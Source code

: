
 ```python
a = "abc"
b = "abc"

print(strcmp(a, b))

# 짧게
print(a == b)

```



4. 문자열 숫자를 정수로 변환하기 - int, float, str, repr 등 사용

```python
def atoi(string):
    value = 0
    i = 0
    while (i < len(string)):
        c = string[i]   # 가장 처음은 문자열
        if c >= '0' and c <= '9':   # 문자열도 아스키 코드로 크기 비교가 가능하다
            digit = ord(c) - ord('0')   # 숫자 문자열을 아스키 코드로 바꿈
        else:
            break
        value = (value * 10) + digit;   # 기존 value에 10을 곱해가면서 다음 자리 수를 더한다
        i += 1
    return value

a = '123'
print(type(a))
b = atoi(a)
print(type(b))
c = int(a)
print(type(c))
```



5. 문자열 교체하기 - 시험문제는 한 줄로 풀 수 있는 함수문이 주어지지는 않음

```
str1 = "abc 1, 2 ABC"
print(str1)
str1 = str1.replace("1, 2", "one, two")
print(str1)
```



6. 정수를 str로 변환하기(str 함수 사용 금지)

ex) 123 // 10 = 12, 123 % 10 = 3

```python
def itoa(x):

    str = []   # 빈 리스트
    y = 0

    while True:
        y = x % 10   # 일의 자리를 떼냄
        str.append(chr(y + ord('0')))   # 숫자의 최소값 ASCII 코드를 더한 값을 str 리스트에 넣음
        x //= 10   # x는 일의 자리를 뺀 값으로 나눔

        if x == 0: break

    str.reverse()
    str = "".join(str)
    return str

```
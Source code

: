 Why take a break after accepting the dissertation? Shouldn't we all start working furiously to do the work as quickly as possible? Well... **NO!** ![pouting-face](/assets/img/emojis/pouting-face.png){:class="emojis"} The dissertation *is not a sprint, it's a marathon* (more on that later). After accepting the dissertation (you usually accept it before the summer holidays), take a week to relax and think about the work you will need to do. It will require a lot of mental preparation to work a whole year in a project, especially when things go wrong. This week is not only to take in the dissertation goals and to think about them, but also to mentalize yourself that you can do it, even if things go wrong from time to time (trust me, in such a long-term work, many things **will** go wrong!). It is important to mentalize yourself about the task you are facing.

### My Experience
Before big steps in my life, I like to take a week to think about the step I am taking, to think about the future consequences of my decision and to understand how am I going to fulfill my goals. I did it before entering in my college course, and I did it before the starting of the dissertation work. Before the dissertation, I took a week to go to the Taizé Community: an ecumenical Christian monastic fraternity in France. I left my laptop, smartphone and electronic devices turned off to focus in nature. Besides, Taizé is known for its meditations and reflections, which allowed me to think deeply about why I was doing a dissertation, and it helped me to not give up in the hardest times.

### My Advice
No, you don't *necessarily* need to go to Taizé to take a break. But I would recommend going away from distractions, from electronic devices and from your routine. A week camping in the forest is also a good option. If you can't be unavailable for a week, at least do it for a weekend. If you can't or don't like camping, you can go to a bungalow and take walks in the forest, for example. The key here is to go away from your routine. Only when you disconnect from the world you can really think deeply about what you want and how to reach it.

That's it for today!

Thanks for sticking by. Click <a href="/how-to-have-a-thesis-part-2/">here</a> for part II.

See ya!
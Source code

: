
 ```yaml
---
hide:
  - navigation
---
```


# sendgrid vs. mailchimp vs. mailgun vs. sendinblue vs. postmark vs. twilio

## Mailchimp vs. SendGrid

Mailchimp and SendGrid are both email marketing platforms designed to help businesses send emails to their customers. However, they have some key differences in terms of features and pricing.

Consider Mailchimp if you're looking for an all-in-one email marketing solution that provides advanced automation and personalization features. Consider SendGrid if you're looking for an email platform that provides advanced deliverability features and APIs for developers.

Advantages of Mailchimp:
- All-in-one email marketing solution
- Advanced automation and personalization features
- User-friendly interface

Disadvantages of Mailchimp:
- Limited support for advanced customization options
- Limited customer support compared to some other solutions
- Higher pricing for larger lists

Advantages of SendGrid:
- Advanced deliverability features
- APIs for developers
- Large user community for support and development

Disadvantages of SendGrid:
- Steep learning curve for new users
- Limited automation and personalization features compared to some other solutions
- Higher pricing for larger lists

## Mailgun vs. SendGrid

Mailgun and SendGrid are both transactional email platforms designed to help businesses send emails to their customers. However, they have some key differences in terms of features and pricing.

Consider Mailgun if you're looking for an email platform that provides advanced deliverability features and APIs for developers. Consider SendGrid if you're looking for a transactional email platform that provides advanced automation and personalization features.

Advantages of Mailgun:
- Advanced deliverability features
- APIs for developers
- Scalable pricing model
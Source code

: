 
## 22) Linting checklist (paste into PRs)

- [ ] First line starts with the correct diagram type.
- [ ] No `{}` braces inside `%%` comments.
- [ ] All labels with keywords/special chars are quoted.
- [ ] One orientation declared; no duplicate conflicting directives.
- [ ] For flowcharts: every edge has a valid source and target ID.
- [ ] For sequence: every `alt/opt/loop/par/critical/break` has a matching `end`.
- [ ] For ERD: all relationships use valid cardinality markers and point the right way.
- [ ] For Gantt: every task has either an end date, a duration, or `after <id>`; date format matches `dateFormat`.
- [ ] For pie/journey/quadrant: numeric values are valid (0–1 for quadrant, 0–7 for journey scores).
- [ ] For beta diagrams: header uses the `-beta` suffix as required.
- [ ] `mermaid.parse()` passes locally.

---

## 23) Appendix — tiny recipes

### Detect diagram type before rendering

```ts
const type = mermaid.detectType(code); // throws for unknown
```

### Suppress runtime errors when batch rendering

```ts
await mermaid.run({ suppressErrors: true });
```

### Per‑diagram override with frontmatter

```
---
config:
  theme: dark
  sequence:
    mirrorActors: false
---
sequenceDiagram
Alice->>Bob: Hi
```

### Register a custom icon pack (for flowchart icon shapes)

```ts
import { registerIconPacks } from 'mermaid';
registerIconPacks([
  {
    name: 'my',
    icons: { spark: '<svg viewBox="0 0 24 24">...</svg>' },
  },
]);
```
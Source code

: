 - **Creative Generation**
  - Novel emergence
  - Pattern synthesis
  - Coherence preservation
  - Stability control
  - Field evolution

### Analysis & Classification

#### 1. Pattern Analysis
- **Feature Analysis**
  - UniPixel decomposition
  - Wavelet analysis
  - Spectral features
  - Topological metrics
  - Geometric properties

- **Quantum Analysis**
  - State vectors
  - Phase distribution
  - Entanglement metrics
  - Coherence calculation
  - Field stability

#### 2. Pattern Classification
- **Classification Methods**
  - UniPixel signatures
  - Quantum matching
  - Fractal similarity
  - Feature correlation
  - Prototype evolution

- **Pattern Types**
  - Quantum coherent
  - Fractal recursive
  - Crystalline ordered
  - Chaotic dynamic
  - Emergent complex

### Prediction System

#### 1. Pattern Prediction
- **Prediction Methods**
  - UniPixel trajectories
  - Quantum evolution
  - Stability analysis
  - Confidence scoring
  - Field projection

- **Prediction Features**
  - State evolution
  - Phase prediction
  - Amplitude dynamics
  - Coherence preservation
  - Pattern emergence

◆ **Problem requirements**: Copy every line in the records above that contains the word "Classification".

◆ **Answer below**:
### Analysis & Classification
#### 2. Pattern Classification
- **Classification Methods**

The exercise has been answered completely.